◆ **What you have to do**: Using the records below, copy exactly the part that opens with the line holding "trait et le" and closes with the line holding "section of material", minus the pictures.

◆ **Document images with source code**:
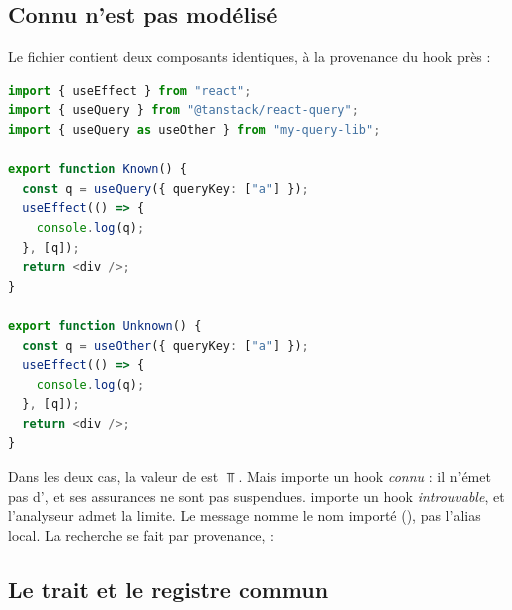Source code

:\subsection{Connu n'est pas modélisé}

Le fichier  contient deux composants identiques, à la provenance du hook près :

\begin{lstlisting}[language=TypeScript,caption={Deux \code{useQuery}, deux provenances (\file{/tmp/ch23/sum/Nav.tsx})},label={lst:sum-nav}]
import { useEffect } from "react";
import { useQuery } from "@tanstack/react-query";
import { useQuery as useOther } from "my-query-lib";

export function Known() {
  const q = useQuery({ queryKey: ["a"] });
  useEffect(() => {
    console.log(q);
  }, [q]);
  return <div />;
}

export function Unknown() {
  const q = useOther({ queryKey: ["a"] });
  useEffect(() => {
    console.log(q);
  }, [q]);
  return <div />;
}
\end{lstlisting}


Dans les deux cas, la valeur de  est $\Top$. Mais  importe un hook \emph{connu} : il n'émet pas d'\Info{}, et ses assurances ne sont pas suspendues.  importe un hook \emph{introuvable}, et l'analyseur admet la limite. Le message nomme le nom importé (), pas l'alias local. La recherche se fait par provenance,  :



\subsection{Le trait et le registre commun}


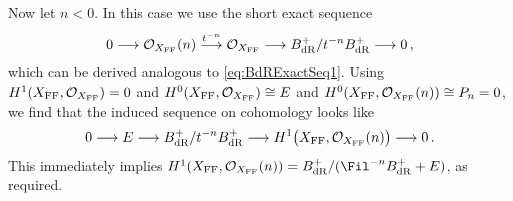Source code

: \begin{proof*}
	Now let $n<0$. In this case we use the short exact sequence
	\begin{equation}\label{eq:BdRExactSeq3}
		0\morphism \Oo_{X_\FFC}(n)\morphism[t^{-n}]\Oo_{X_\FFC}\morphism B_\dR^+/t^{-n}B_\dR^+\morphism 0\,,
	\end{equation}
	which can be derived analogous to \cref{eq:BdRExactSeq1}. Using $H^1(X_{\mathrm{FF}},\mathcal{O}_{X_{\mathrm{FF}}})=0$ and $H^0(X_{\mathrm{FF}},\mathcal{O}_{X_{\mathrm{FF}}})\cong E$ and $H^0(X_{\mathrm{FF}},\mathcal{O}_{X_{\mathrm{FF}}}(n))\cong P_n=0$, we find that the induced sequence on cohomology looks like
	\begin{equation*}
		0\morphism E\morphism B_\dR^+/t^{-n}B_\dR^+\morphism H^1\big(X_\FFC,\Oo_{X_\FFC}(n)\big)\morphism 0\,.
	\end{equation*}
	This immediately implies $H^1(X_\FFC,\Oo_{X_\FFC}(n))=B_\dR^+/(\Fil^{-n}B_\dR^++E)$, as required.
\end{proof*}

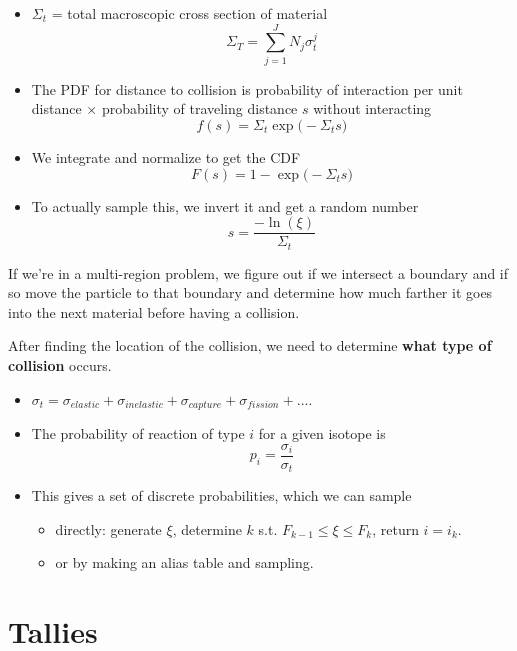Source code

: \documentclass[12pt]{article}
\begin{document}
\begin{itemize}
\item $\Sigma_t$ = total macroscopic cross section of material
\[\Sigma_T = \sum_{j=1}^J N_j \sigma_t^j\]

\item The PDF for distance to collision is probability of interaction per unit distance $\times$ probability of traveling distance $s$ without interacting
\[f(s) = \Sigma_t \exp\bigl(-\Sigma_t s \bigr)\]

\item We integrate and normalize to get the CDF
\[F(s) = 1 - \exp\bigl(-\Sigma_t s \bigr)\]

\item To actually sample this, we invert it and get a random number
\[s = \frac{-\ln(\xi)}{\Sigma_t}\]
\end{itemize}
%
If we're in a multi-region problem, we figure out if we intersect a boundary and if so move the particle to that boundary and determine how much farther it goes into the next material before having a collision.

After finding the location of the collision, we need to determine \textbf{what type of collision} occurs. 

\begin{itemize}
\item $\sigma_t = \sigma_{elastic} + \sigma_{inelastic} + \sigma_{capture} + \sigma_{fission} + \dots$.

\item The probability of reaction of type $i$ for a given isotope is 
\[p_i = \frac{\sigma_i}{\sigma_t}\]

\item This gives a set of discrete probabilities, which we can sample 
\begin{itemize}
\item directly: generate $\xi$, determine $k$ s.t. $F_{k-1} \leq \xi \le F_k$, return $i = i_k$.

\item or by making an alias table and sampling.
\end{itemize}

\end{itemize}


\section{Tallies}
\end{document}
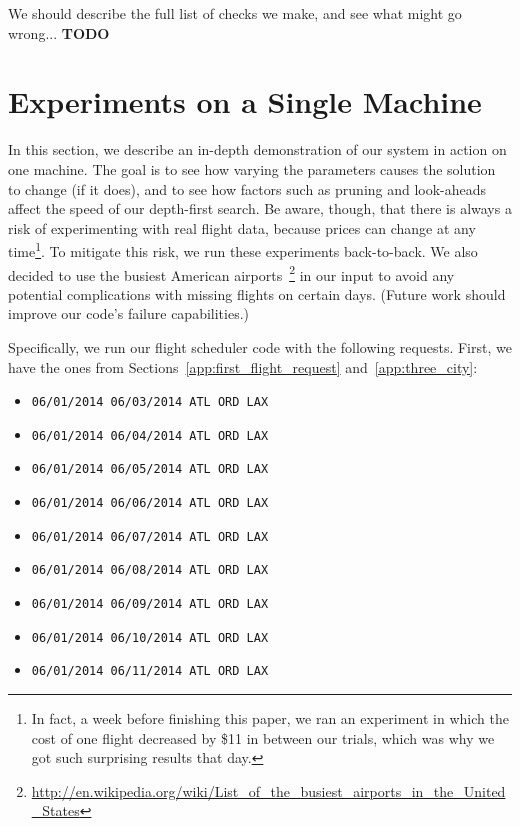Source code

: \documentclass{article}
\begin{document}
We should describe the full list of checks we make, and see what might go wrong...
{\bf TODO}

\newpage
\section{Experiments on a Single Machine}\label{app:single_machine_experiment}

In this section, we describe an in-depth demonstration of our system in action on one machine. The goal is to see how varying the parameters causes
the solution to change (if it does), and to see how factors such as pruning and look-aheads affect the speed of our depth-first search. Be aware,
though, that there is always a risk of experimenting with real flight data, because prices can change at any time\footnote{In fact, a week before
finishing this paper, we ran an experiment in which the cost of one flight decreased by \$11 in between our trials, which was why we got such
surprising results that day.}. To mitigate this risk, we run these experiments back-to-back. We also decided to use the busiest American
airports~\footnote{\url{http://en.wikipedia.org/wiki/List\_of\_the\_busiest\_airports\_in\_the\_United\_States}} in our input to avoid any potential
complications with missing flights on certain days. (Future work should improve our code's failure capabilities.)

Specifically, we run our flight scheduler code with the following requests. First, we have the ones from Sections~\ref{app:first_flight_request}
and~\ref{app:three_city}:

\begin{itemize}[noitemsep]
    \item \texttt{06/01/2014 06/03/2014 ATL ORD LAX}
    \item \texttt{06/01/2014 06/04/2014 ATL ORD LAX}
    \item \texttt{06/01/2014 06/05/2014 ATL ORD LAX}
    \item \texttt{06/01/2014 06/06/2014 ATL ORD LAX}
    \item \texttt{06/01/2014 06/07/2014 ATL ORD LAX}
    \item \texttt{06/01/2014 06/08/2014 ATL ORD LAX}
    \item \texttt{06/01/2014 06/09/2014 ATL ORD LAX}
    \item \texttt{06/01/2014 06/10/2014 ATL ORD LAX}
    \item \texttt{06/01/2014 06/11/2014 ATL ORD LAX}
\end{itemize}
\end{document}
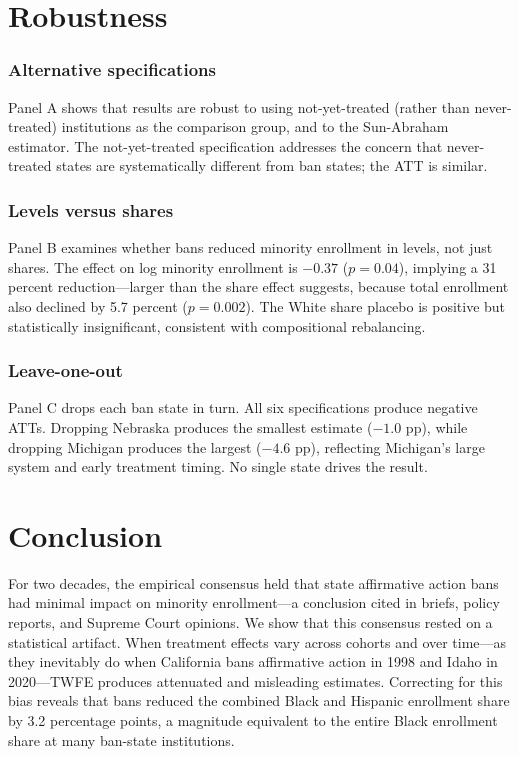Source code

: \documentclass[12pt]{article}
\begin{document}



\section{Robustness}
\label{sec:robustness}

\subsubsection*{Alternative specifications}  Panel A shows that results are robust to using not-yet-treated (rather than never-treated) institutions as the comparison group, and to the Sun-Abraham estimator. The not-yet-treated specification addresses the concern that never-treated states are systematically different from ban states; the ATT is similar.

\subsubsection*{Levels versus shares} Panel B examines whether bans reduced minority enrollment in levels, not just shares. The effect on log minority enrollment is $-0.37$ ($p = 0.04$), implying a 31 percent reduction---larger than the share effect suggests, because total enrollment also declined by 5.7 percent ($p = 0.002$). The White share placebo is positive but statistically insignificant, consistent with compositional rebalancing.

\subsubsection*{Leave-one-out} Panel C drops each ban state in turn. All six specifications produce negative ATTs. Dropping Nebraska produces the smallest estimate ($-1.0$ pp), while dropping Michigan produces the largest ($-4.6$ pp), reflecting Michigan's large system and early treatment timing. No single state drives the result.




\section{Conclusion}
\label{sec:conclusion}

For two decades, the empirical consensus held that state affirmative action bans had minimal impact on minority enrollment---a conclusion cited in briefs, policy reports, and Supreme Court opinions. We show that this consensus rested on a statistical artifact. When treatment effects vary across cohorts and over time---as they inevitably do when California bans affirmative action in 1998 and Idaho in 2020---TWFE produces attenuated and misleading estimates. Correcting for this bias reveals that bans reduced the combined Black and Hispanic enrollment share by 3.2 percentage points, a magnitude equivalent to the entire Black enrollment share at many ban-state institutions.
\end{document}
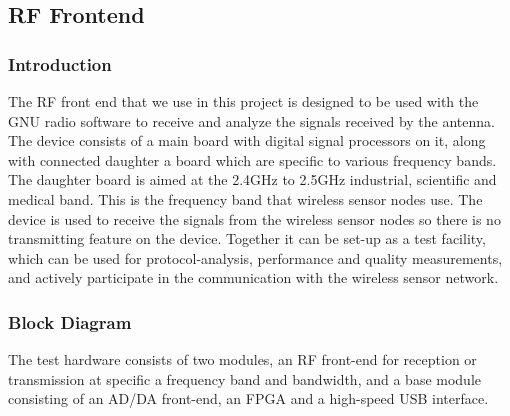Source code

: \documentclass[a4paper,10pt]{article}
\begin{document}
\subsection{RF Frontend}
\subsubsection{Introduction}
The RF front end that we use in this project is designed to be used
with the GNU radio software to receive and analyze the signals
received by the antenna. The device consists of a main board with
digital signal processors on it, along with connected daughter a
board which are specific to various frequency bands. The daughter
board is aimed at the 2.4GHz to 2.5GHz industrial, scientific and
medical band. This is the frequency band that wireless sensor nodes
use. The device is used to receive the signals from the wireless
sensor nodes so there is no transmitting feature on the device.
Together it can be set-up as a test facility, which can be used for
protocol-analysis, performance and quality measurements, and
actively participate in the communication with the wireless sensor
network.
\subsubsection{Block Diagram}
The test hardware consists of two modules, an RF front-end for reception or transmission at specific a frequency band and bandwidth, and a base module consisting of an AD/DA front-end, an FPGA and a high-speed USB interface.
\end{document}
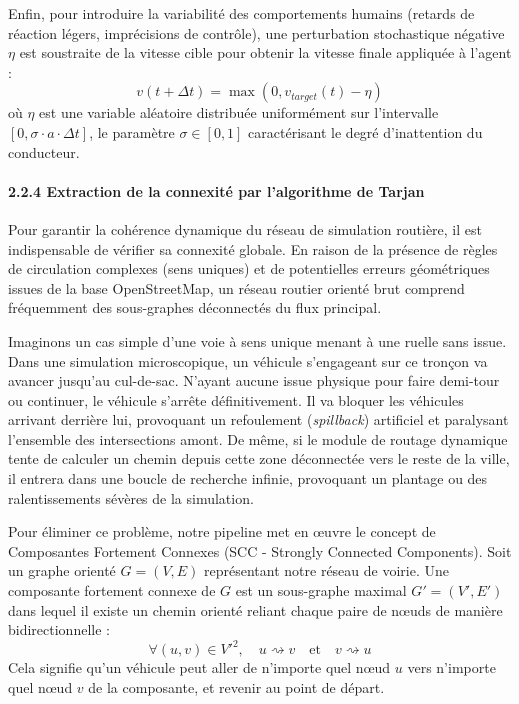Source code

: \documentclass[10pt, a4paper]{article}
\begin{document}
Enfin, pour introduire la variabilité des comportements humains (retards
de réaction légers, imprécisions de contrôle), une perturbation
stochastique négative \(\eta\) est soustraite de la vitesse cible pour
obtenir la vitesse finale appliquée à l'agent :
\[v(t + \Delta t) = \max\left( 0, v_{target}(t) - \eta \right)\] où
\(\eta\) est une variable aléatoire distribuée uniformément sur
l'intervalle \([0, \sigma \cdot a \cdot \Delta t]\), le paramètre
\(\sigma \in [0, 1]\) caractérisant le degré d'inattention du
conducteur.

\paragraph{2.2.4 Extraction de la connexité par l'algorithme de
Tarjan}\label{extraction-de-la-connexituxe9-par-lalgorithme-de-tarjan}

Pour garantir la cohérence dynamique du réseau de simulation routière,
il est indispensable de vérifier sa connexité globale. En raison de la
présence de règles de circulation complexes (sens uniques) et de
potentielles erreurs géométriques issues de la base OpenStreetMap, un
réseau routier orienté brut comprend fréquemment des sous-graphes
déconnectés du flux principal.

Imaginons un cas simple d'une voie à sens unique menant à une ruelle
sans issue. Dans une simulation microscopique, un véhicule s'engageant
sur ce tronçon va avancer jusqu'au cul-de-sac. N'ayant aucune issue
physique pour faire demi-tour ou continuer, le véhicule s'arrête
définitivement. Il va bloquer les véhicules arrivant derrière lui,
provoquant un refoulement (\emph{spillback}) artificiel et paralysant
l'ensemble des intersections amont. De même, si le module de routage
dynamique tente de calculer un chemin depuis cette zone déconnectée vers
le reste de la ville, il entrera dans une boucle de recherche infinie,
provoquant un plantage ou des ralentissements sévères de la simulation.

Pour éliminer ce problème, notre pipeline met en œuvre le concept de
Composantes Fortement Connexes (SCC - Strongly Connected Components).
Soit un graphe orienté \(G = (V, E)\) représentant notre réseau de
voirie. Une composante fortement connexe de \(G\) est un sous-graphe
maximal \(G' = (V', E')\) dans lequel il existe un chemin orienté
reliant chaque paire de nœuds de manière bidirectionnelle :
\[\forall (u, v) \in V'^2, \quad u \rightsquigarrow v \quad \text{et} \quad v \rightsquigarrow u\]
Cela signifie qu'un véhicule peut aller de n'importe quel nœud \(u\)
vers n'importe quel nœud \(v\) de la composante, et revenir au point de
départ.
\end{document}
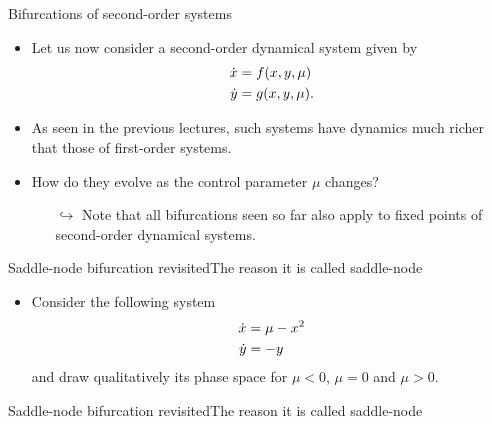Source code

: \documentclass[usenames,dvipsnames,svgnames,10pt,aspectratio=169]{beamer}
\begin{document}
\begin{frame}[t, c]{Bifurcations of second-order systems}{}
	\begin{itemize}
		\item Let us now consider a second-order dynamical system given by
		\begin{equation}
			\begin{aligned}
				\dot{x} & = f(x, y, \mu) \\
				\dot{y} & = g(x, y, \mu).
			\end{aligned}
			\notag
		\end{equation}

		\item As seen in the previous lectures, such systems have dynamics much richer that those of first-order systems.

		\medskip

		\item How do they evolve as the control parameter $\mu$ changes?
		\begin{itemize}
			\item[$\hookrightarrow$] Note that all bifurcations seen so far also apply to fixed points of second-order dynamical systems.
		\end{itemize}
	\end{itemize}

	\vspace{1cm}
\end{frame}

\begin{frame}[t, c]{Saddle-node bifurcation revisited}{The reason it is called saddle-node}
	\begin{itemize}
		\item Consider the following system
		\begin{equation}
			\begin{aligned}
				\dot{x} & = \mu - x^2 \\
				\dot{y} & = - y
			\end{aligned}
			\notag
		\end{equation}
		and draw qualitatively its phase space for $\mu < 0$, $\mu = 0$ and $\mu > 0$.
	\end{itemize}

	\vspace{1cm}
\end{frame}

\begin{frame}[t, c]{Saddle-node bifurcation revisited}{The reason it is called saddle-node}

\end{frame}
\end{document}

◆ **Answer for the task**:
\subsection{Le trait et le registre commun}


Source code

: \begin{proof*}
	Now let $n<0$. In this case we use the short exact sequence
	\begin{equation}\label{eq:BdRExactSeq3}
		0\morphism \Oo_{X_\FFC}(n)\morphism[t^{-n}]\Oo_{X_\FFC}\morphism B_\dR^+/t^{-n}B_\dR^+\morphism 0\,,
	\end{equation}
	which can be derived analogous to \cref{eq:BdRExactSeq1}. Using $H^1(X_{\mathrm{FF}},\mathcal{O}_{X_{\mathrm{FF}}})=0$ and $H^0(X_{\mathrm{FF}},\mathcal{O}_{X_{\mathrm{FF}}})\cong E$ and $H^0(X_{\mathrm{FF}},\mathcal{O}_{X_{\mathrm{FF}}}(n))\cong P_n=0$, we find that the induced sequence on cohomology looks like
	\begin{equation*}
		0\morphism E\morphism B_\dR^+/t^{-n}B_\dR^+\morphism H^1\big(X_\FFC,\Oo_{X_\FFC}(n)\big)\morphism 0\,.
	\end{equation*}
	This immediately implies $H^1(X_\FFC,\Oo_{X_\FFC}(n))=B_\dR^+/(\Fil^{-n}B_\dR^++E)$, as required.
\end{proof*}

Source code

: \documentclass[12pt]{article}
\begin{document}
\begin{itemize}
\item $\Sigma_t$ = total macroscopic cross section of material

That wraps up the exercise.